A monocode (hierarchical code) provides a large amount of information in a relatively small number of digits.

Useful for storage and retrieval of design related information such as part geometry, material, size, etc.

2. Poly Code

Chain-type structure, known as a polycode, in which the interpretation of each symbol in the sequence is always the same; it does not depend on the value of preceding symbols, so symbols are independent of each other.

Each digit in specific location of the code describes a unique property of the workpiece. It is easy to learn and useful in manufacturing situations where the manufacturing process have to be described.

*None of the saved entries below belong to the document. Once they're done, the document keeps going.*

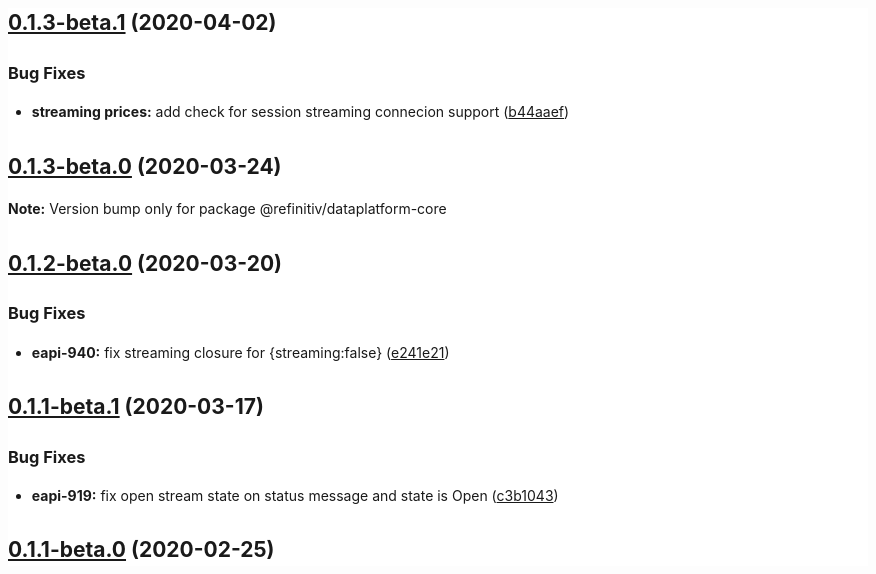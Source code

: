 




## [0.1.3-beta.1](https://git.sami.int.thomsonreuters.com/dapi/rdp-library-typescript/compare/0.1.2-beta.0...0.1.3-beta.1) (2020-04-02)


### Bug Fixes

* **streaming prices:** add check for session streaming connecion support ([b44aaef](https://git.sami.int.thomsonreuters.com/dapi/rdp-library-typescript/commits/b44aaefa8826928f6e278bdf57cb232615690c0e))





## [0.1.3-beta.0](https://git.sami.int.thomsonreuters.com/dapi/rdp-library-typescript/compare/0.1.2-beta.0...0.1.3-beta.0) (2020-03-24)

**Note:** Version bump only for package @refinitiv/dataplatform-core





## [0.1.2-beta.0](https://git.sami.int.thomsonreuters.com/dapi/rdp-library-typescript/compare/0.1.1-beta.1...0.1.2-beta.0) (2020-03-20)


### Bug Fixes

* **eapi-940:** fix streaming closure for {streaming:false} ([e241e21](https://git.sami.int.thomsonreuters.com/dapi/rdp-library-typescript/commits/e241e21f5a74e48fe24fd7370fe38c60c6aabb22))





## [0.1.1-beta.1](https://git.sami.int.thomsonreuters.com/dapi/rdp-library-typescript/compare/0.1.1-beta.0...0.1.1-beta.1) (2020-03-17)


### Bug Fixes

* **eapi-919:** fix open stream state on status message and state is Open ([c3b1043](https://git.sami.int.thomsonreuters.com/dapi/rdp-library-typescript/commits/c3b1043cb7dad5cdfff11e54a34669a79e211c1d))





## [0.1.1-beta.0](https://git.sami.int.thomsonreuters.com/dapi/rdp-library-typescript/compare/0.1.0...0.1.1-beta.0) (2020-02-25)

The length of a Polycode may become excessive because of its unlimited combinational features.

3. Hybrid Code

It is the mixture of both monocode and polycode systems. Mixed code retains the advantages of both systems. Most coding systems use this code structure.

Example - OPTIZ Classification System:

OPTIZ Classification System

It provides a basic framework for understanding the classification and coding process

It can be applied to machined parts, non-machined parts (both formed and cast) and purchased parts

It considers both design and manufacturing information

The Opitz coding system consists of three groups of digits

Computer Integrated Manufacturing

CIM is the integration of the total manufacturing enterprise through the use of integrated systems and data communications coupled with new managerial philosophies that improve organizational and personnel efficiency.

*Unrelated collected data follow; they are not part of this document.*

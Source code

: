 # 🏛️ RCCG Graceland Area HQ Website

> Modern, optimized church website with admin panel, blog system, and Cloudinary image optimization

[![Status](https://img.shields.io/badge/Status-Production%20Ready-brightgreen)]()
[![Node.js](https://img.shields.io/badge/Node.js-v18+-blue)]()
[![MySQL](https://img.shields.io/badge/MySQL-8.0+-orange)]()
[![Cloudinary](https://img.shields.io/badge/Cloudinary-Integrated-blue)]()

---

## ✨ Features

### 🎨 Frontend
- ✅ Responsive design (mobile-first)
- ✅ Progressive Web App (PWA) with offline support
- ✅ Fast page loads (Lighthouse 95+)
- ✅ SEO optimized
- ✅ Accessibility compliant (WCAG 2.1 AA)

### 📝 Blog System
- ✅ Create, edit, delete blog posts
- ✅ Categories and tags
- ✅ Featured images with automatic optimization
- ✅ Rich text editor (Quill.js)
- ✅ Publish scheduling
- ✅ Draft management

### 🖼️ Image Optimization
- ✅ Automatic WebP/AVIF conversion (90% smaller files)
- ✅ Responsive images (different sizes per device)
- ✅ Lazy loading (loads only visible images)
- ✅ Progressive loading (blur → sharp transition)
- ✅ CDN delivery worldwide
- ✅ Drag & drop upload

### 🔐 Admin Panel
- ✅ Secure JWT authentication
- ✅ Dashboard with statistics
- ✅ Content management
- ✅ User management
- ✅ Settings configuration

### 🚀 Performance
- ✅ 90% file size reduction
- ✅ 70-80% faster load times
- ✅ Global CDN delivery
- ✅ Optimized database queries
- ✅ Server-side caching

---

The term CIM comprises three words – computer, integrated and manufacturing. CIM is the application of computers in manufacturing in an integrated way.CIM is an attempt to combine computer technologies in order to manage and control the entire business and manufacturing.

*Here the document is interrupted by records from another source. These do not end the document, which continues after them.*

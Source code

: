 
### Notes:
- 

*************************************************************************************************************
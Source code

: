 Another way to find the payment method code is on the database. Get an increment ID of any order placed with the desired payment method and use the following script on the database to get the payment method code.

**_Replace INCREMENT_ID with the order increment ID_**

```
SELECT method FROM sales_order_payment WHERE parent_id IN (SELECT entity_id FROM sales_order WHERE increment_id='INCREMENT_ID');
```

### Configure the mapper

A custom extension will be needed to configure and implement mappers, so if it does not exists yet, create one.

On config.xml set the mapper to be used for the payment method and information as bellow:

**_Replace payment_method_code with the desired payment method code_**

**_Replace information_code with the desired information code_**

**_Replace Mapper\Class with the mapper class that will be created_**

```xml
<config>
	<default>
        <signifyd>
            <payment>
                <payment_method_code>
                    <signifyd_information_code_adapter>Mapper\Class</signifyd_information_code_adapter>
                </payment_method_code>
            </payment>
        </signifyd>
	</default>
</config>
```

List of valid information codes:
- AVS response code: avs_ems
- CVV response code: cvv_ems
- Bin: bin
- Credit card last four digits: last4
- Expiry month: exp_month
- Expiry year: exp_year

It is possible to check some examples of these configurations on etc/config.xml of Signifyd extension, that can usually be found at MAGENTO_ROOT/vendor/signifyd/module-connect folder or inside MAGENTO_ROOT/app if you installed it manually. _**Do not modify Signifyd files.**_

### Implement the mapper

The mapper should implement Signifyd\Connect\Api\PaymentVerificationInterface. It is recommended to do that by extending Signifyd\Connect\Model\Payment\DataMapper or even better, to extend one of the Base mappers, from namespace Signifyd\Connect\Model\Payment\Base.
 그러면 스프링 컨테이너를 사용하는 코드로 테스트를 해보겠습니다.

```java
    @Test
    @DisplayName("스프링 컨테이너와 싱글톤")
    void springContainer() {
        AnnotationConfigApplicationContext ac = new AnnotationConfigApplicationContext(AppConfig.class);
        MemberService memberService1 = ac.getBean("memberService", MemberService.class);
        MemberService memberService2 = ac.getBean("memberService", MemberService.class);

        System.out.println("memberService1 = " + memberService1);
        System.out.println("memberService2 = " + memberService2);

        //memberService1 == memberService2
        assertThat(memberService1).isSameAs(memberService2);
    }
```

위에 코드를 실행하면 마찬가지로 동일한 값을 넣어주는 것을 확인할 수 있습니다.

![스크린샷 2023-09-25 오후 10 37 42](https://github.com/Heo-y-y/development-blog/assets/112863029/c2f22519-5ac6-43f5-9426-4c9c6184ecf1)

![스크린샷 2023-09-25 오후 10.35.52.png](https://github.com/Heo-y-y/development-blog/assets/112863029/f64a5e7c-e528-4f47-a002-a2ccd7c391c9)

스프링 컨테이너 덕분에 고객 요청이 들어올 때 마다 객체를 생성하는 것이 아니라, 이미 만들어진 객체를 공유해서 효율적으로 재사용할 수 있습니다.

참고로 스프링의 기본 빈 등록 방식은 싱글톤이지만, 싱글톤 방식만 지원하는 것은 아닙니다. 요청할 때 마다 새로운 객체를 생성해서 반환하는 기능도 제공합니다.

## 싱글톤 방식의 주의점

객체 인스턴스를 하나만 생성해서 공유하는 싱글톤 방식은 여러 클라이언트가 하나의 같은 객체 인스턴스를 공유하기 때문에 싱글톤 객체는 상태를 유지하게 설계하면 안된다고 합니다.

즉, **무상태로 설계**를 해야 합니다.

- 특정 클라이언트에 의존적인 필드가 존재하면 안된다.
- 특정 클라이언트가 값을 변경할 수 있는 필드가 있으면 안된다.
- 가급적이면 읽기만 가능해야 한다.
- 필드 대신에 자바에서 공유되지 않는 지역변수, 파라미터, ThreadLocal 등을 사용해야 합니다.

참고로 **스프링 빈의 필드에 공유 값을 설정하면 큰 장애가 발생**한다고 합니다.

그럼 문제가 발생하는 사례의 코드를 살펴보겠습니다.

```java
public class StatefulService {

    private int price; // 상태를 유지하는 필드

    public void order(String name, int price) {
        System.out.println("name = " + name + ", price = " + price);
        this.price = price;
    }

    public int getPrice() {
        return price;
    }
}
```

CIM is the computerization of design, manufacturing, distribution and financial/business function into one coherent system

There are four Islands of Automation in CIM:

CAD (Computer Aided Design)

CAMPC (Computer Aided Manufacturing Planning and Control)

CAM (Computer Aided Manufacturing)

Computerized Business System

Objectives of CIM:

More productive and efficient

Increase product reliability

Decrease the cost of production and maintenance

Reduces the number of hazardous jobs

6.4 Computer Aided Process Planning

Computer-aided process planning (CAPP) is the application of the computer to assist process planners in the planning functions. It is considered as the key technology for computer-aided design (CAD) and computer aided manufacturing (CAM) integration.

Methods of CAPP

There are two main methods in CAPP

Variant process planning

The variant process planning approach can be realized as a four step process

Definition of coding scheme

Grouping parts into part families (Group Technology)

Development of a standard process plan

Retrieval and modification of standard process plan.

2. Generative process planning

It is the system which creates plan by means of decision logic, formulas,geometry-based data and other logical procedures.

In this method process plans are prepared without the assistance of human and predefined plans. After retrieving this information, the system can generate the required processes and process sequences for the work part.There are two main components of generative process planning

Geometry description and coding component:

This defines all geometric features for process related surfaces together with feature dimensions, locations, tolerances and the surface finish desired on the features.

The level of detail is much greater in a generative system than a variant system.

Process knowledge database & decision-making logic:

The knowledge will be in the form of decision logic.

It is required to match the part geometry requirement with manufacturing capability using decision logic and data.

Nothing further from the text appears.